Austenmania is well-served here, but are these productions missing something?4
Sense and Sensibility, directed by Ang Lee with a screenplay written by Emma Thompson, made up one part of the holy trinity of Austen productions which aired in 1995. That crowning year for Austenmania began with the BBC production of Persuasion in April 1995 (starring Amanda Root and Ciáran Hinds), followed by the impeccable BBC version of Pride and Prejudice (starring Colin Firth and Jennifer Ehle) in September and October, and was capped off in mid-December by this film version of Sense and Sensibility. Emma Thompson's much-praised screenplay (for which she won an Oscar and a Golden Globe) straddles the difficult divide between pleasing the community of Jane Austen purists and making the 1811 novel appealing to a wider audience of cinema-goers with a bent for romantic drama. The dialogue and mannerisms are modernised a little, but not to the absurd degree displayed in Joe Wright's weak adaptation of Pride and Prejudice in 2005 (which has a miscast Keira Knightley in the lead role).

In the novel, Austen counsels us once again towards rational love and shows the dangers of Marianne's self-blinding, guileless abandonment to passion (played by a pre-Titanic Kate Winslet in tight, corkscrew ringlets). Many Brigid Jones fans will undoubtedly be able to identify with her uncontainable romanticism and headstrong devotion to following her feelings irrespective of what someone like Elinor (Emma Thompson) - steady, reserved and so mature, she's almost dull - might think. And so it is that the one sister is able to learn something crucial from the other: Marianne is forced by circumstance to realise the near-fatal risks of passionate devotion to someone of whom she has only an impression, rather than true knowledge; and Elinor, sobbing like a human Niagra Falls at the close, that an excess of emotional repression can be devastatingly misunderstood as the absence, rather than secrecy, of love.

In terms of doing what it says on the tin, the film cannot really be faulted (although you have to like Hugh Grant's routinal foppish inarticulacy to buy him in the role of Edward Ferrars). But I can't escape the feeling that something is lacking in some of these safe, 'suburban' period dramas. What marks Jane Austen out as a genial writer is the sparky high irony with which she tells her social dramas. And the key problem that adaptations of her novel face is: how to convey her idiosyncratic voice? Don't these rather academic productions bypass that problem by reproducing Austen's narrative as closely as possible whilst only half-heartedly addressing the difficult question of voice? Can very efficient and safe filmmaking like this genuinely reproduce Austen's deft irony?

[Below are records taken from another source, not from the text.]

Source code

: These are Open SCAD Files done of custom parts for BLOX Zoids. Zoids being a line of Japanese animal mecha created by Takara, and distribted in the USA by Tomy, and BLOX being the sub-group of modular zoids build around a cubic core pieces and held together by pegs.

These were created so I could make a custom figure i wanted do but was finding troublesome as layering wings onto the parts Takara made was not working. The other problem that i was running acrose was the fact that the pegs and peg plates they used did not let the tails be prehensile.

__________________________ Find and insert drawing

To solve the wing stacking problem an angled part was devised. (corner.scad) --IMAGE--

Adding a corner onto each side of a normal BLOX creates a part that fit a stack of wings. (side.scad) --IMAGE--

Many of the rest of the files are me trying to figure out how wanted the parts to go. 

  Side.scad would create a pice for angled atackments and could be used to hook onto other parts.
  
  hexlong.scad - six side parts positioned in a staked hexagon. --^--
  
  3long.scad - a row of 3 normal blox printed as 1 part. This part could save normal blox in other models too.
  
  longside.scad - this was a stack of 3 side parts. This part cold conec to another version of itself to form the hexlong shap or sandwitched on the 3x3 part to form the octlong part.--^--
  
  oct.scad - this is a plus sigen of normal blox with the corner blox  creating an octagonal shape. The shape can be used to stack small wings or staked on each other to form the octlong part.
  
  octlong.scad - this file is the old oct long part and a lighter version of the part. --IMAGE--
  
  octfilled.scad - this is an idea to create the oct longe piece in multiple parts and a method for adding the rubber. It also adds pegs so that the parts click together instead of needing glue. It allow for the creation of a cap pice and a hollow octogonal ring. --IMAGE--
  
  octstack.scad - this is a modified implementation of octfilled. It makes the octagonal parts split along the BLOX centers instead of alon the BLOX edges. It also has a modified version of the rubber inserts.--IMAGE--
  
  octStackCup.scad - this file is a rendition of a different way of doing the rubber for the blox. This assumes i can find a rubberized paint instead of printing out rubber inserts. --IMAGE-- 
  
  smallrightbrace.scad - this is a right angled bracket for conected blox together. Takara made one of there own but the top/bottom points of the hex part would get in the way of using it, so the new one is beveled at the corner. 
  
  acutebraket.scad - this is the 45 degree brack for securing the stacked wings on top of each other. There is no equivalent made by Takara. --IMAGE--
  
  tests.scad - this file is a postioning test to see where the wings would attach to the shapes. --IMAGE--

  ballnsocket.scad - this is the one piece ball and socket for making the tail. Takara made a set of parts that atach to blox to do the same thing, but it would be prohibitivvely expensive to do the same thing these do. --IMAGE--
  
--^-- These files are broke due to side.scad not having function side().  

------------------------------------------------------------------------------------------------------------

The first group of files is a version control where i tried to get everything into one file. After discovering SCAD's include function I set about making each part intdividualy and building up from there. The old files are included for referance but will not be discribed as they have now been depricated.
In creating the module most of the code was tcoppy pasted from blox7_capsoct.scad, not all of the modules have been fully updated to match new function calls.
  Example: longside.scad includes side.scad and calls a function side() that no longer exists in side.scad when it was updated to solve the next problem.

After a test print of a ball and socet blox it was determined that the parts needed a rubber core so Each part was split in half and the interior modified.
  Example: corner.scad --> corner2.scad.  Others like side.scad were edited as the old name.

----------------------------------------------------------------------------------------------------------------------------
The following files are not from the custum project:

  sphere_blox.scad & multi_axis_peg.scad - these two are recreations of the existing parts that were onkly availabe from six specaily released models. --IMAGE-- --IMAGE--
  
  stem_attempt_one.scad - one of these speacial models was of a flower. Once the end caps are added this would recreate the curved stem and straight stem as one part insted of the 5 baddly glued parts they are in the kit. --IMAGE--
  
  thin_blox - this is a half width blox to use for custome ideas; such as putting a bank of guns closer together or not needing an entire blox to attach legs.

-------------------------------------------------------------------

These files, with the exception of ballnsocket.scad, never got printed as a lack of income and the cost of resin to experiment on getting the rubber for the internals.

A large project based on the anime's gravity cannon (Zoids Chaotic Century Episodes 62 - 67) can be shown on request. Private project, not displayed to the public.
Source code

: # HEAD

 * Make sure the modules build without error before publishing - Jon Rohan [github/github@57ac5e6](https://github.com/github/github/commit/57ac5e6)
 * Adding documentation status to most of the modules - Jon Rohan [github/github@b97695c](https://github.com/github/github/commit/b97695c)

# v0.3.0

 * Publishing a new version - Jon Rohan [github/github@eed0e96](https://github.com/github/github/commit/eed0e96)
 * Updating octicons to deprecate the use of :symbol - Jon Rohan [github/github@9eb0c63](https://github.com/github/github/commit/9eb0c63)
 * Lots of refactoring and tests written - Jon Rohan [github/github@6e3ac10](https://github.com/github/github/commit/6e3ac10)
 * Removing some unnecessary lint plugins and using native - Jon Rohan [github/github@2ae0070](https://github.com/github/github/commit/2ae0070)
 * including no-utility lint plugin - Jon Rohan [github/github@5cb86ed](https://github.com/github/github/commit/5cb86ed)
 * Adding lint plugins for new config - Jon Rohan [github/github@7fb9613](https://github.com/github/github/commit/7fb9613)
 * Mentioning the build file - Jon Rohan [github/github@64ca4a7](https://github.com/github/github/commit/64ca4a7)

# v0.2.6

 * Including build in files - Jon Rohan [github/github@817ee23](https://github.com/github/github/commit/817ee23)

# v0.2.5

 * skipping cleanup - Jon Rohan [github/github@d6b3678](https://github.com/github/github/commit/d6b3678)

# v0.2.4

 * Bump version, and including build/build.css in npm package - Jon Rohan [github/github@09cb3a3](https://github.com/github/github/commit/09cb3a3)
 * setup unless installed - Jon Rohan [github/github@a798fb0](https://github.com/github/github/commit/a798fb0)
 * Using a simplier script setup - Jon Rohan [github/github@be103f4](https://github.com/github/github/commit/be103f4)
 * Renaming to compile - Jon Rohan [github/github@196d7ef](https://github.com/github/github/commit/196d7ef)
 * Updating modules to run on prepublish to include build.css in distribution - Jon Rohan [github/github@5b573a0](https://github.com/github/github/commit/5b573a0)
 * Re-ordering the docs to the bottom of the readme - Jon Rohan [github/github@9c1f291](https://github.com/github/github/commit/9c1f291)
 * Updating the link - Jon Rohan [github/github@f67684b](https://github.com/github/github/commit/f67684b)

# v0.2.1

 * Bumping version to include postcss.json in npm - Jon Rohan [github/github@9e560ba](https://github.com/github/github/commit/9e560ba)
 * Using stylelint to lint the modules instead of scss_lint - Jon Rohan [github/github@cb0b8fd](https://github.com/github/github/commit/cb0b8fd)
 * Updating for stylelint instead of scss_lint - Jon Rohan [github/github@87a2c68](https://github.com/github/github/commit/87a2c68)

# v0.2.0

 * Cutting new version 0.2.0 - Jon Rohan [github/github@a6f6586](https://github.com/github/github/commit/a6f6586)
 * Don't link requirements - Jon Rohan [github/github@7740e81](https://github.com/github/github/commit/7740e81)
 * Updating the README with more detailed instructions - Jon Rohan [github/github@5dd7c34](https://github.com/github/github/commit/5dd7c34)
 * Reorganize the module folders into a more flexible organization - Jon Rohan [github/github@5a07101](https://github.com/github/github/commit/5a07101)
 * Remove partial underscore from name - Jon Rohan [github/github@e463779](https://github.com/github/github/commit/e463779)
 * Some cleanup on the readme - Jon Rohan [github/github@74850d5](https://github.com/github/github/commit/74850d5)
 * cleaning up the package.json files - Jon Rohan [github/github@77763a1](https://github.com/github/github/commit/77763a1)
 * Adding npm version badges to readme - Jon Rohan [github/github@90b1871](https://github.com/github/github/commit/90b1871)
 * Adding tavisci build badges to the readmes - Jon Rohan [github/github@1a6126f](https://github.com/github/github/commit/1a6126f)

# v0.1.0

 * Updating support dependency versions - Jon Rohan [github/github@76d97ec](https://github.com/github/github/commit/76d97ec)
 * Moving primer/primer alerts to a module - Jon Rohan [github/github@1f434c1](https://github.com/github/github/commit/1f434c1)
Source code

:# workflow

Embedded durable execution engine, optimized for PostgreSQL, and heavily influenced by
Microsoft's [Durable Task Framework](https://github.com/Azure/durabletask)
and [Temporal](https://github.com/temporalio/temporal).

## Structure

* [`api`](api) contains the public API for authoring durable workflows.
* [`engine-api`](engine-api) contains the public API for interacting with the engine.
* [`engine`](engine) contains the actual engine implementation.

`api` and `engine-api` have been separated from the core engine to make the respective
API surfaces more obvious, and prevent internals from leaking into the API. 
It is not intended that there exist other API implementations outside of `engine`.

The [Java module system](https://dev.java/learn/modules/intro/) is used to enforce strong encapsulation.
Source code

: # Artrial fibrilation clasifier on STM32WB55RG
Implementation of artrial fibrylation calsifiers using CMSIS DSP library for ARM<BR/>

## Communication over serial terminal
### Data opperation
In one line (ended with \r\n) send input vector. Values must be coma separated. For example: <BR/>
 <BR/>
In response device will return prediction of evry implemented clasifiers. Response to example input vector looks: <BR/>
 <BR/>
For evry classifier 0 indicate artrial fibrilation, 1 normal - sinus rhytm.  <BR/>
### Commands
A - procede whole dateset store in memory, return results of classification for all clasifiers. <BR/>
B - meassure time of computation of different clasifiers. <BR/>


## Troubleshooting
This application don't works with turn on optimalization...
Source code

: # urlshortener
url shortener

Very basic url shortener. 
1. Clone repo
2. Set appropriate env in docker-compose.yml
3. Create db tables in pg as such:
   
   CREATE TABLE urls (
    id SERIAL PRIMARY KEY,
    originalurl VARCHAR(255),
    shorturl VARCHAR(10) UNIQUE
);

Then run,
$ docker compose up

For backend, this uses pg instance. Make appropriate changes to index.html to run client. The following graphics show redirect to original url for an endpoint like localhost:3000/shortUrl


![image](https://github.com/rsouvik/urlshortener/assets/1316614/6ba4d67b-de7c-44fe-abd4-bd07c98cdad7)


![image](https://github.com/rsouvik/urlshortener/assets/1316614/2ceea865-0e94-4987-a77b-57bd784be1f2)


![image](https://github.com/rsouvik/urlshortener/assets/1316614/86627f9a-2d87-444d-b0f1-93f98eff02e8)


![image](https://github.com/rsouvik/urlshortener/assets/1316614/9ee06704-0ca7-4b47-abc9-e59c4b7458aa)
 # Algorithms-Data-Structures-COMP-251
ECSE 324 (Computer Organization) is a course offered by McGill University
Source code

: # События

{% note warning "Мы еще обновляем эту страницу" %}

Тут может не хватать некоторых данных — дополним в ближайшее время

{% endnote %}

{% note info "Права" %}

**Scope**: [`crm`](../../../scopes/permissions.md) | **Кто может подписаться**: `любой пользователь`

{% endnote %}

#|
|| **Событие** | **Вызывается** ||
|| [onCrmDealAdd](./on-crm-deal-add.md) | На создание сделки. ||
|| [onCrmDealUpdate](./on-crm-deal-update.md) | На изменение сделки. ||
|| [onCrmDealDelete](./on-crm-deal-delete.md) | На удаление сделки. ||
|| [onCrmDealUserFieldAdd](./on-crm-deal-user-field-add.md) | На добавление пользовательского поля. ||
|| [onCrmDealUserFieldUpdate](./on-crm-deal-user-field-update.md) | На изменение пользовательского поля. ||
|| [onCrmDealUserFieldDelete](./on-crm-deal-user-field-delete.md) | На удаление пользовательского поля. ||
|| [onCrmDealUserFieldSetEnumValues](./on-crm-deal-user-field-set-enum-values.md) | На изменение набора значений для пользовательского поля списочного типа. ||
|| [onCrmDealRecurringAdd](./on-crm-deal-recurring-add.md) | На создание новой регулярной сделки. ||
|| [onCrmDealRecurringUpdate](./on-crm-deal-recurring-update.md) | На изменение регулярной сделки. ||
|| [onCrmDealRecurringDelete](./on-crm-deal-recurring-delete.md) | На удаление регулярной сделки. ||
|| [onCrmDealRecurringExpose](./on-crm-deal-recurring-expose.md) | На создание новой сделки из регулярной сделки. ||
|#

The market for films emanating a nostalgia for the high morals, manners and decorum of England's Regency period has mushroomed. The question now, twelve years after these versions were first released, is whether filmmakers are prepared to consider new ways of interpreting these novels and, in doing so, to challenge and push viewers beyond nostalgia and their comfort zone to a new, and perhaps deeper, understanding of Austen's timeless classics.

Sensational5
I must admit I was put off watching this for many years because I have never been a fan of Emma Thompson, Kate Winslett or Hugh Grant and the fact that all three were in it was a definite turn off. I finally watched it one rainy windy afternoon when there was nothing worth watching on tv and was captivated. Fine acting, fine script, beautiful costumes, wonderful settings - well worth watching and I'm sorry I didn't do so sooner. One of the few examples of a film living up to the book.

Faultless.5
The magic of the movies allows a story of no obvious relevence, to touch your soul.
The triumph of sense and sensibility being the delicate and acutely observed range of emotion in a period setting.
The cast illustrating the gift of an actor who can lift a character from the page and render them in a truely memorable film.
I love this film, you've got to watch it.